=== Data extract ===
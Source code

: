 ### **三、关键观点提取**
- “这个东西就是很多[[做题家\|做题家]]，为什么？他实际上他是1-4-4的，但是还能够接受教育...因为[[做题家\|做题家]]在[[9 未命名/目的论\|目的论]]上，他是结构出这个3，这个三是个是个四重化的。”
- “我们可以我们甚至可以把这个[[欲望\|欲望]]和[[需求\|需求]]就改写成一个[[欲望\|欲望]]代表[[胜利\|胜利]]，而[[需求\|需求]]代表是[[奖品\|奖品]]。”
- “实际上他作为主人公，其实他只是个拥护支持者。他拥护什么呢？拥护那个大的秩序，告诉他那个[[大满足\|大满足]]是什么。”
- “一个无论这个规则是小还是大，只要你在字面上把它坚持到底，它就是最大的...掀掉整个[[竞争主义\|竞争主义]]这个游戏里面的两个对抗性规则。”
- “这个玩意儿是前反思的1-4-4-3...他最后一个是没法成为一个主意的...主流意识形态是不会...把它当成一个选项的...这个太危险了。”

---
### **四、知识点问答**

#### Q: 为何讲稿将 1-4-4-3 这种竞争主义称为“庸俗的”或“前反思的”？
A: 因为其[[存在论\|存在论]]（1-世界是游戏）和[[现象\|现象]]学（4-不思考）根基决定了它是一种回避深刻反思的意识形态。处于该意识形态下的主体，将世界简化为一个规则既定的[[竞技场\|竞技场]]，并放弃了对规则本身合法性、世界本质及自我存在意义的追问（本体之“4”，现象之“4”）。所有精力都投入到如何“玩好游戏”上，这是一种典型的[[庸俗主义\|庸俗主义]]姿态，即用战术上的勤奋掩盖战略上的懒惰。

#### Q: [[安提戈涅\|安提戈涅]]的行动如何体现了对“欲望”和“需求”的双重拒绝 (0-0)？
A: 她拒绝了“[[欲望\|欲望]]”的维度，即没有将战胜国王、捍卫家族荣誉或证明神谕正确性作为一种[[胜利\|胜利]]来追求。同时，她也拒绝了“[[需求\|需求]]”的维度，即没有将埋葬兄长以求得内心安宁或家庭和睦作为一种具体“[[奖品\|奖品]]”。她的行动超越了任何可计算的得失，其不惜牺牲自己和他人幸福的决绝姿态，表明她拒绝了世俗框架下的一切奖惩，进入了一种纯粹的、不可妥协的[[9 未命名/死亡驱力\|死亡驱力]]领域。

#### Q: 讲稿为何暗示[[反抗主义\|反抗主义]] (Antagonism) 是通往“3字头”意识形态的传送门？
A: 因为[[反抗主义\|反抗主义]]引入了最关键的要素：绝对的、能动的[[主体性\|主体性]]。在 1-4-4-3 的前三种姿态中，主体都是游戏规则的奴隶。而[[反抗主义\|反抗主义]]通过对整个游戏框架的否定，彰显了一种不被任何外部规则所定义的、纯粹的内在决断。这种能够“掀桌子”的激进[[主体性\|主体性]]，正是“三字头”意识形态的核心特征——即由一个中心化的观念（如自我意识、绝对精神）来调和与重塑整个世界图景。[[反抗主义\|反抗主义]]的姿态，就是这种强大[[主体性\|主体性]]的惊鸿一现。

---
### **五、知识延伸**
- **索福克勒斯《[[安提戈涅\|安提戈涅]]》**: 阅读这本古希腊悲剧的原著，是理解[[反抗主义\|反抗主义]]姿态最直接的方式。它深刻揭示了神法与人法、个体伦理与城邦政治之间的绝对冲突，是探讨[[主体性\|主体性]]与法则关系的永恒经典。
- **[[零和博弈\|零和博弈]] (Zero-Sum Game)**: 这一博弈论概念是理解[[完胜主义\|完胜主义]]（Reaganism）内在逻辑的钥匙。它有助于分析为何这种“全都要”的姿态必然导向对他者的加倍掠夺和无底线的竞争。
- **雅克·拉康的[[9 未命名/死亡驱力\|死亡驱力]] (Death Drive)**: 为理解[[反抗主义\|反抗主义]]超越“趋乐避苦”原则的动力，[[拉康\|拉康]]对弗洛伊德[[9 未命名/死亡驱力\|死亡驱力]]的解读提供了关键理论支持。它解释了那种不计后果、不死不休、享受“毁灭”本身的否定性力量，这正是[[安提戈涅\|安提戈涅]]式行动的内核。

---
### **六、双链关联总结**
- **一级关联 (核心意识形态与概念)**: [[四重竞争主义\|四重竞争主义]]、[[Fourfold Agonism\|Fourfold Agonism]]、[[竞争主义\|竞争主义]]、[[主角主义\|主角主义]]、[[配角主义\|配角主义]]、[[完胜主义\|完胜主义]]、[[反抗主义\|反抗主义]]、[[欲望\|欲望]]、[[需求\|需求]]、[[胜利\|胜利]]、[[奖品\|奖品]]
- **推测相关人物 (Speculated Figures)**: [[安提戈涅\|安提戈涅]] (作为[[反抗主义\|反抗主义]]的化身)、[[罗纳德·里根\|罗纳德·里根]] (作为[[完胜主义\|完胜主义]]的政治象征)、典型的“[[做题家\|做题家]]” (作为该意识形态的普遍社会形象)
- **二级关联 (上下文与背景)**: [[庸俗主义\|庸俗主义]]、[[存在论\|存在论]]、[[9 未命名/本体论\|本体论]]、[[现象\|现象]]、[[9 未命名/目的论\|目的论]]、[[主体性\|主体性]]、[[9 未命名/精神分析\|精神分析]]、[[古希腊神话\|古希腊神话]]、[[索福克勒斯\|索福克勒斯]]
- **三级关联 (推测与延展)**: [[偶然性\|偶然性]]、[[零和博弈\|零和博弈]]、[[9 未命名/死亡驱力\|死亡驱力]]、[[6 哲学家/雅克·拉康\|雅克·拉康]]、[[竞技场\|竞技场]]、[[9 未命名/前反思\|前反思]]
===
=== Data extract ===
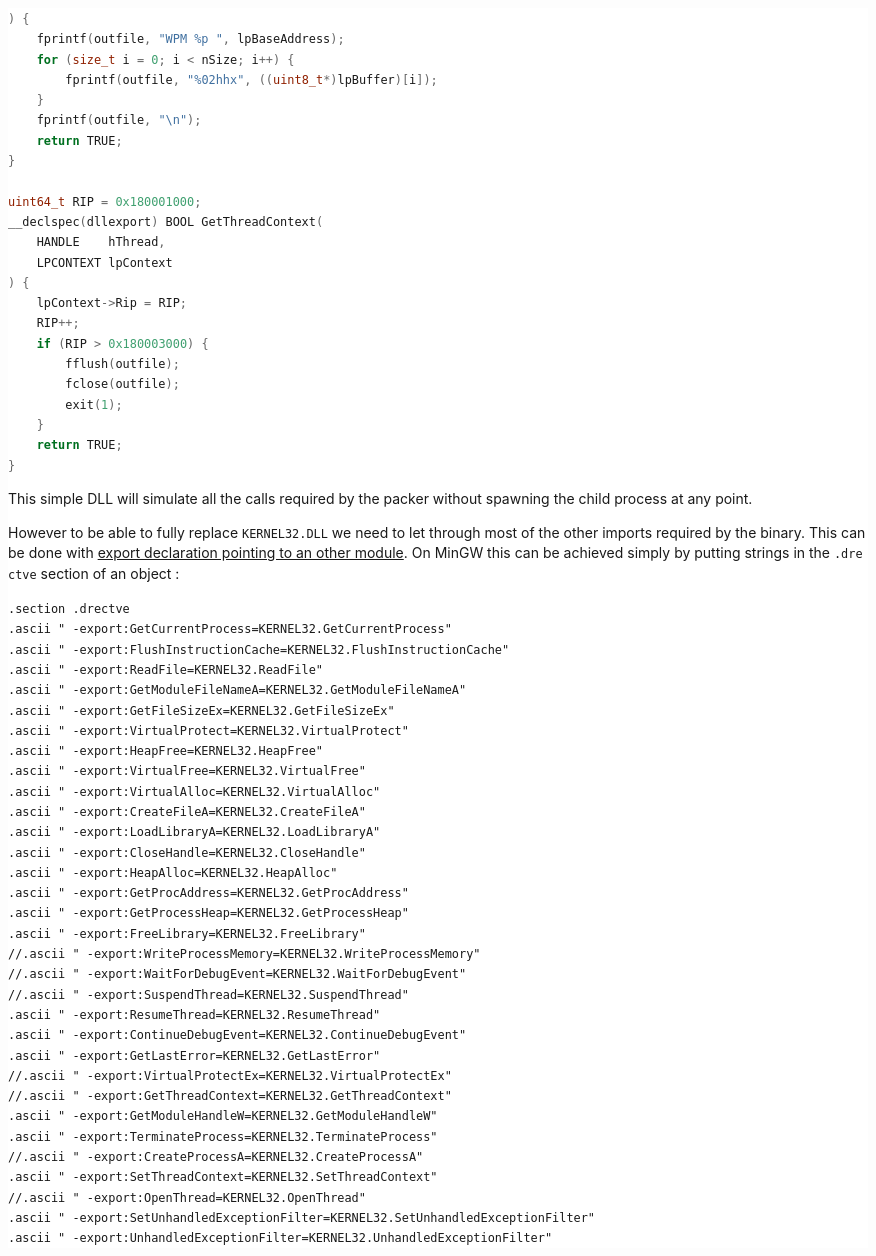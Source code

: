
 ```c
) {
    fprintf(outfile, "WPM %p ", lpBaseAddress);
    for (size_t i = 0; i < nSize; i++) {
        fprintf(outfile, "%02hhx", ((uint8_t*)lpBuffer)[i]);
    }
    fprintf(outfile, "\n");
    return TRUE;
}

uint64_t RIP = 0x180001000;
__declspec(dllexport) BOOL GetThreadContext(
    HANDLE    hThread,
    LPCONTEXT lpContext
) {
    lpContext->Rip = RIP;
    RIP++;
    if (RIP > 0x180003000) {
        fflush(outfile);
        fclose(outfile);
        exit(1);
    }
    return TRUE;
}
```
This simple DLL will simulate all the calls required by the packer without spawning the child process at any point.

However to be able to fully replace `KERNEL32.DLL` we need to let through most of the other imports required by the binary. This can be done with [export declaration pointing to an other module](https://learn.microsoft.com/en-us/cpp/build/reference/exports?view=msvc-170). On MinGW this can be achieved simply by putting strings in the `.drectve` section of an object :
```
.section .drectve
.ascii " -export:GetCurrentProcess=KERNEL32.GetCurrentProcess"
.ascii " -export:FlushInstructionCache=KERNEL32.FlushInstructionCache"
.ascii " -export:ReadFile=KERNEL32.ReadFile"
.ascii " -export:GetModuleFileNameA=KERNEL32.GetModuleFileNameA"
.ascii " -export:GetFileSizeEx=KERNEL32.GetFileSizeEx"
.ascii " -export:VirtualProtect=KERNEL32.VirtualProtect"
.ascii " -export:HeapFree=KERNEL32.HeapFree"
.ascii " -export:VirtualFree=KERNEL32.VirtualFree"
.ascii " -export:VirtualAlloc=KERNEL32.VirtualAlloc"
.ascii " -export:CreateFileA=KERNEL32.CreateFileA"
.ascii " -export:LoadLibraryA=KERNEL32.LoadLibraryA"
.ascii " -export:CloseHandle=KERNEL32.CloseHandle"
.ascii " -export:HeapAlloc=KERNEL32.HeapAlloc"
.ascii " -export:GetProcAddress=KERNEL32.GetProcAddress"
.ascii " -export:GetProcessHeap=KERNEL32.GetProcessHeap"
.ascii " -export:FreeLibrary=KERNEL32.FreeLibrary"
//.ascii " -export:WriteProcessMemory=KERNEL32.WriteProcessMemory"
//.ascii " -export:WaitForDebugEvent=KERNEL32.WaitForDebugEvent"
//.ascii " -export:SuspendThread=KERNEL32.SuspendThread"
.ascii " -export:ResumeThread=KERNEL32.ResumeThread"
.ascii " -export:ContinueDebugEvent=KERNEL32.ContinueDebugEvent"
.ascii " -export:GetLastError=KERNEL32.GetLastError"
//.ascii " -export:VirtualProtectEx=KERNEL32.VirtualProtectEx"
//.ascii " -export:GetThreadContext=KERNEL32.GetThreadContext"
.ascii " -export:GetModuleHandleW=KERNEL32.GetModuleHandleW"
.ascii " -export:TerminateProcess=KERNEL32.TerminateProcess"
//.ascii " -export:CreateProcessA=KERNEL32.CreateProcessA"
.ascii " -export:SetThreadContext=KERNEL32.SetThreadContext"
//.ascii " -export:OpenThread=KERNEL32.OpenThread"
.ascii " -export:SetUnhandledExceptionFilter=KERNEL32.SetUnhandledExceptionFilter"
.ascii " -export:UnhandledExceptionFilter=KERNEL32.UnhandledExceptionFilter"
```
===
§ Assignment
From the entries above, tally the lines that contain the string "required". Report the total and nothing more.

§ Worked solution
2